WORK INSTRUCTION: The entries follow. Print each one exactly.

DATA PROVIDED:
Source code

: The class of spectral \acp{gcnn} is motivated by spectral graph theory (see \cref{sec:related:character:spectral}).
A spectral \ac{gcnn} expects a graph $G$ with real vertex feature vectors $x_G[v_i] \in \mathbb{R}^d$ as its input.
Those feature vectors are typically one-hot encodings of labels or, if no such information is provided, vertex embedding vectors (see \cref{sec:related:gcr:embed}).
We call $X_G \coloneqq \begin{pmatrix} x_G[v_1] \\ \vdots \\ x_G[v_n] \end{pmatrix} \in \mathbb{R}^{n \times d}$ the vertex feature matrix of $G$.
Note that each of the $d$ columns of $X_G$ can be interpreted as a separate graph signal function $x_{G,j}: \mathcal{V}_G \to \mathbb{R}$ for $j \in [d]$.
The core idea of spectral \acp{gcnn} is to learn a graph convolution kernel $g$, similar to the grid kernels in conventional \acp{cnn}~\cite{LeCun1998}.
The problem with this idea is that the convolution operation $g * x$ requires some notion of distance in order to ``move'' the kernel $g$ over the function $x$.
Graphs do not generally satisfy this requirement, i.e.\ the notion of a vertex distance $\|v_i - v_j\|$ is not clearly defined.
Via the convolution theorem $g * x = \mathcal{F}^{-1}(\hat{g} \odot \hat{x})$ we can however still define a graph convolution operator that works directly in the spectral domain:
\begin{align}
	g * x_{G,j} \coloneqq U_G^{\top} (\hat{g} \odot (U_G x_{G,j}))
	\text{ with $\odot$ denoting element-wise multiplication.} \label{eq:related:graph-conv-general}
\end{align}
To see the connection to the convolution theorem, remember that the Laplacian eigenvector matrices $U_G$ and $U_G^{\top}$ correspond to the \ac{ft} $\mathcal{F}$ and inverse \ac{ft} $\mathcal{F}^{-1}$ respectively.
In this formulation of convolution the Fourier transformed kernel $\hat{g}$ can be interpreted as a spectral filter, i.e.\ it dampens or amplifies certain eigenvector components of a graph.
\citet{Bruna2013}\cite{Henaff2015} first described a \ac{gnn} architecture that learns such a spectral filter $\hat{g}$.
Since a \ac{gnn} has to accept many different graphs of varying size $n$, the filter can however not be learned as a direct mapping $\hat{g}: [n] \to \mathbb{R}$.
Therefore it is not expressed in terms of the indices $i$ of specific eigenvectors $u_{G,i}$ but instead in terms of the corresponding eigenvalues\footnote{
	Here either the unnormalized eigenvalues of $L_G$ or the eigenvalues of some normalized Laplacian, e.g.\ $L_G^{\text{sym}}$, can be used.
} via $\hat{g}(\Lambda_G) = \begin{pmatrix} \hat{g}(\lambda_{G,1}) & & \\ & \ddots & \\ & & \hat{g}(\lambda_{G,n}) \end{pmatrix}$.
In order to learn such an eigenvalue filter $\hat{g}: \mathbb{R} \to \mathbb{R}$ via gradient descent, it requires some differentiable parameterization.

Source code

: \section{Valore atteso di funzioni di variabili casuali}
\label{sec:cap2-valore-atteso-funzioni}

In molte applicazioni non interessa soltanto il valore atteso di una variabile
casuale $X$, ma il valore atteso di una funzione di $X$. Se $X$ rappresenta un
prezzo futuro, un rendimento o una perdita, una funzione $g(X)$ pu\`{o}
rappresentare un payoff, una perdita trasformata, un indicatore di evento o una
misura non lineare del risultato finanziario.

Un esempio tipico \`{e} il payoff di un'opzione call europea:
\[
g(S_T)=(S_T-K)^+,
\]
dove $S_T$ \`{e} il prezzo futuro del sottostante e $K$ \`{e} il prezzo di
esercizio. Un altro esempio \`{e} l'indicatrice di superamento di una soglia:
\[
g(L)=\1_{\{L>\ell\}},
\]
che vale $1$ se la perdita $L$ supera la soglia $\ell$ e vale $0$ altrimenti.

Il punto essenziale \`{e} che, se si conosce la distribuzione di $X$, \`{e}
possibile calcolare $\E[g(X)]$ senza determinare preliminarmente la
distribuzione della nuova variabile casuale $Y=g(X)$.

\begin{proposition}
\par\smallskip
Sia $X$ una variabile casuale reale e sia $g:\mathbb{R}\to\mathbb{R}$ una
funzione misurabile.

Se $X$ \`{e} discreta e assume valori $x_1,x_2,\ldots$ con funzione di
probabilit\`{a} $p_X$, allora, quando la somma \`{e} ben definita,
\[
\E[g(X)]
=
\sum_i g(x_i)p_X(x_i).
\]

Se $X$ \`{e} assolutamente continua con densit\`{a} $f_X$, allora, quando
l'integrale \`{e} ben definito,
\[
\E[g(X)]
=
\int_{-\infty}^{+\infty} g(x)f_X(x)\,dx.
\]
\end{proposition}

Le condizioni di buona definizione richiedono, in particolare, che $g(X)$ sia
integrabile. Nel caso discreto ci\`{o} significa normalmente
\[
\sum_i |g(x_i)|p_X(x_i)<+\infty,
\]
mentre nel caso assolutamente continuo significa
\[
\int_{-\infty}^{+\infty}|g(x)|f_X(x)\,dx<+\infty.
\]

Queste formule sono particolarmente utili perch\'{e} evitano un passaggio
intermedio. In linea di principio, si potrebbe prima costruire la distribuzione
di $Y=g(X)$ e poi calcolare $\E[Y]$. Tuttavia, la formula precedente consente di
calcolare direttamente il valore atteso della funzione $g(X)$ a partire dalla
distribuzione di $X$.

EXERCISE RESPONSE:
Source code

: The class of spectral \acp{gcnn} is motivated by spectral graph theory (see \cref{sec:related:character:spectral}).
A spectral \ac{gcnn} expects a graph $G$ with real vertex feature vectors $x_G[v_i] \in \mathbb{R}^d$ as its input.
Those feature vectors are typically one-hot encodings of labels or, if no such information is provided, vertex embedding vectors (see \cref{sec:related:gcr:embed}).
We call $X_G \coloneqq \begin{pmatrix} x_G[v_1] \\ \vdots \\ x_G[v_n] \end{pmatrix} \in \mathbb{R}^{n \times d}$ the vertex feature matrix of $G$.
Note that each of the $d$ columns of $X_G$ can be interpreted as a separate graph signal function $x_{G,j}: \mathcal{V}_G \to \mathbb{R}$ for $j \in [d]$.
The core idea of spectral \acp{gcnn} is to learn a graph convolution kernel $g$, similar to the grid kernels in conventional \acp{cnn}~\cite{LeCun1998}.
The problem with this idea is that the convolution operation $g * x$ requires some notion of distance in order to ``move'' the kernel $g$ over the function $x$.
Graphs do not generally satisfy this requirement, i.e.\ the notion of a vertex distance $\|v_i - v_j\|$ is not clearly defined.
Via the convolution theorem $g * x = \mathcal{F}^{-1}(\hat{g} \odot \hat{x})$ we can however still define a graph convolution operator that works directly in the spectral domain:
\begin{align}
	g * x_{G,j} \coloneqq U_G^{\top} (\hat{g} \odot (U_G x_{G,j}))
	\text{ with $\odot$ denoting element-wise multiplication.} \label{eq:related:graph-conv-general}
\end{align}
To see the connection to the convolution theorem, remember that the Laplacian eigenvector matrices $U_G$ and $U_G^{\top}$ correspond to the \ac{ft} $\mathcal{F}$ and inverse \ac{ft} $\mathcal{F}^{-1}$ respectively.
In this formulation of convolution the Fourier transformed kernel $\hat{g}$ can be interpreted as a spectral filter, i.e.\ it dampens or amplifies certain eigenvector components of a graph.
\citet{Bruna2013}\cite{Henaff2015} first described a \ac{gnn} architecture that learns such a spectral filter $\hat{g}$.
Since a \ac{gnn} has to accept many different graphs of varying size $n$, the filter can however not be learned as a direct mapping $\hat{g}: [n] \to \mathbb{R}$.
Therefore it is not expressed in terms of the indices $i$ of specific eigenvectors $u_{G,i}$ but instead in terms of the corresponding eigenvalues\footnote{
	Here either the unnormalized eigenvalues of $L_G$ or the eigenvalues of some normalized Laplacian, e.g.\ $L_G^{\text{sym}}$, can be used.
} via $\hat{g}(\Lambda_G) = \begin{pmatrix} \hat{g}(\lambda_{G,1}) & & \\ & \ddots & \\ & & \hat{g}(\lambda_{G,n}) \end{pmatrix}$.
In order to learn such an eigenvalue filter $\hat{g}: \mathbb{R} \to \mathbb{R}$ via gradient descent, it requires some differentiable parameterization.

Source code

: \section{Valore atteso di funzioni di variabili casuali}
\label{sec:cap2-valore-atteso-funzioni}

In molte applicazioni non interessa soltanto il valore atteso di una variabile
casuale $X$, ma il valore atteso di una funzione di $X$. Se $X$ rappresenta un
prezzo futuro, un rendimento o una perdita, una funzione $g(X)$ pu\`{o}
rappresentare un payoff, una perdita trasformata, un indicatore di evento o una
misura non lineare del risultato finanziario.

Un esempio tipico \`{e} il payoff di un'opzione call europea:
\[
g(S_T)=(S_T-K)^+,
\]
dove $S_T$ \`{e} il prezzo futuro del sottostante e $K$ \`{e} il prezzo di
esercizio. Un altro esempio \`{e} l'indicatrice di superamento di una soglia:
\[
g(L)=\1_{\{L>\ell\}},
\]
che vale $1$ se la perdita $L$ supera la soglia $\ell$ e vale $0$ altrimenti.

Il punto essenziale \`{e} che, se si conosce la distribuzione di $X$, \`{e}
possibile calcolare $\E[g(X)]$ senza determinare preliminarmente la
distribuzione della nuova variabile casuale $Y=g(X)$.

\begin{proposition}
\par\smallskip
Sia $X$ una variabile casuale reale e sia $g:\mathbb{R}\to\mathbb{R}$ una
funzione misurabile.

Se $X$ \`{e} discreta e assume valori $x_1,x_2,\ldots$ con funzione di
probabilit\`{a} $p_X$, allora, quando la somma \`{e} ben definita,
\[
\E[g(X)]
=
\sum_i g(x_i)p_X(x_i).
\]

Se $X$ \`{e} assolutamente continua con densit\`{a} $f_X$, allora, quando
l'integrale \`{e} ben definito,
\[
\E[g(X)]
=
\int_{-\infty}^{+\infty} g(x)f_X(x)\,dx.
\]
\end{proposition}

Le condizioni di buona definizione richiedono, in particolare, che $g(X)$ sia
integrabile. Nel caso discreto ci\`{o} significa normalmente
\[
\sum_i |g(x_i)|p_X(x_i)<+\infty,
\]
mentre nel caso assolutamente continuo significa
\[
\int_{-\infty}^{+\infty}|g(x)|f_X(x)\,dx<+\infty.
\]

Queste formule sono particolarmente utili perch\'{e} evitano un passaggio
intermedio. In linea di principio, si potrebbe prima costruire la distribuzione
di $Y=g(X)$ e poi calcolare $\E[Y]$. Tuttavia, la formula precedente consente di
calcolare direttamente il valore atteso della funzione $g(X)$ a partire dalla
distribuzione di $X$.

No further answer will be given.